What to do - Go through the entries below, tally each line that has the word "projektu", and give only the total.

Collected data entries:
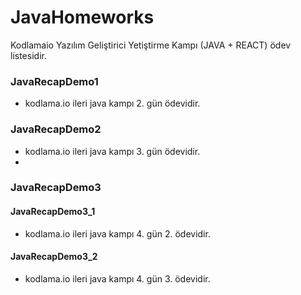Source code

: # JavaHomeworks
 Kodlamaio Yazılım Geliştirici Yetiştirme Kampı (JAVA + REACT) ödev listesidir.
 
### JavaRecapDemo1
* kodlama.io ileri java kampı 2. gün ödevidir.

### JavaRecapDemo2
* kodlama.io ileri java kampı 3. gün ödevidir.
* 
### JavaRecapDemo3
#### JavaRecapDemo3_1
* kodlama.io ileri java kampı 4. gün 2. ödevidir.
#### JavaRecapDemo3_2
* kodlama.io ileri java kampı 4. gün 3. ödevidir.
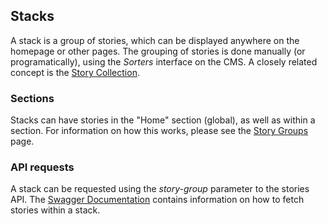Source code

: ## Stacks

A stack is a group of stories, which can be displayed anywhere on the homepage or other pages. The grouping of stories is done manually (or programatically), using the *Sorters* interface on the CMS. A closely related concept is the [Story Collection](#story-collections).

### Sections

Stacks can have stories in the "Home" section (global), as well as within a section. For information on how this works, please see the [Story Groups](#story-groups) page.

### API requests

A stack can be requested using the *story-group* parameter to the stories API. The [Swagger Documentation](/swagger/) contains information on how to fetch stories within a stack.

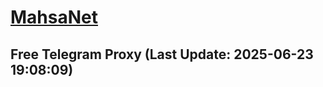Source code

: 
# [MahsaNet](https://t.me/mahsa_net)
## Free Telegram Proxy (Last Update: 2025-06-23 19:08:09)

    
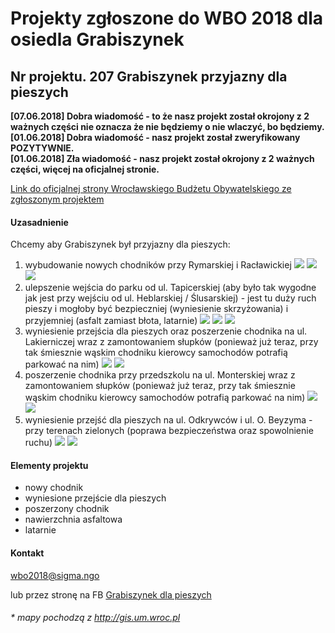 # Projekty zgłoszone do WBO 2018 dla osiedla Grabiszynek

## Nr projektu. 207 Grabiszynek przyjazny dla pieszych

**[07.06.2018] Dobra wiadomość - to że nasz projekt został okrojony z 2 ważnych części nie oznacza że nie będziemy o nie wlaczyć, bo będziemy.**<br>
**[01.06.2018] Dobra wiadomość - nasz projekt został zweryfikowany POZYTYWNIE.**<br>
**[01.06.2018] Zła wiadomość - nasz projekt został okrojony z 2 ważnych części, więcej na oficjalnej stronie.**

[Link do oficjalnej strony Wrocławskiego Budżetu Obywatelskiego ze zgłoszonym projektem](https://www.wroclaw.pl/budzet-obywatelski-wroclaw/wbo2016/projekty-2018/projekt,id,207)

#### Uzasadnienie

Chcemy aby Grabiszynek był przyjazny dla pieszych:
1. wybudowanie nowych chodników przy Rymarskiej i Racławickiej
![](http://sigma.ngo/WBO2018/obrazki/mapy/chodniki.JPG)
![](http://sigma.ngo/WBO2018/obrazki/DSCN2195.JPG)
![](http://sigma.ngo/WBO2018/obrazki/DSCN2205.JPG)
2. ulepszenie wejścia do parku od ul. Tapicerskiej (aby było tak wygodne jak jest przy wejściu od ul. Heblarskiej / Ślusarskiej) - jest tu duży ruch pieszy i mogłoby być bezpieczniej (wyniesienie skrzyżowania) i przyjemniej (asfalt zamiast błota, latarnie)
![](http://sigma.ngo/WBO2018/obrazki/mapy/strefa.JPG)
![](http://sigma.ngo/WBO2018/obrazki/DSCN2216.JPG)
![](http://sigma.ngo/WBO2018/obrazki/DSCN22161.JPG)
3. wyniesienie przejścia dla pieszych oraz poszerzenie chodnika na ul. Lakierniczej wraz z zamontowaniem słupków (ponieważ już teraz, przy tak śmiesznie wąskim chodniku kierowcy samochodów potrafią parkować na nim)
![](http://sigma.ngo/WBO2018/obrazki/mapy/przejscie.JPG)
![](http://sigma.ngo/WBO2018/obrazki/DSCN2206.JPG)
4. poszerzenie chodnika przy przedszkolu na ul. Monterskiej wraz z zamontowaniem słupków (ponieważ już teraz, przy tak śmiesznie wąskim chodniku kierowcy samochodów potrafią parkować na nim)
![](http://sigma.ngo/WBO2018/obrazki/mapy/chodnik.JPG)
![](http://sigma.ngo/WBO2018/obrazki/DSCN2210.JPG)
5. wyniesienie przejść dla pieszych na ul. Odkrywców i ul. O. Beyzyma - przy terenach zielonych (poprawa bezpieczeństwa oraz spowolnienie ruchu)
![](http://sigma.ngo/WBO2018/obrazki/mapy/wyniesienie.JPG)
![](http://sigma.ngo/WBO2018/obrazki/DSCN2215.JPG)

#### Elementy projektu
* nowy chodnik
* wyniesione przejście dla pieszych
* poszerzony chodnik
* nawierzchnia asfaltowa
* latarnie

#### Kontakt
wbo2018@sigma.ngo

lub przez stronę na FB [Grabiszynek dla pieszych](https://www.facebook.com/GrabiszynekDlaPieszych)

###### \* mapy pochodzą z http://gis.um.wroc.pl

Reply - 2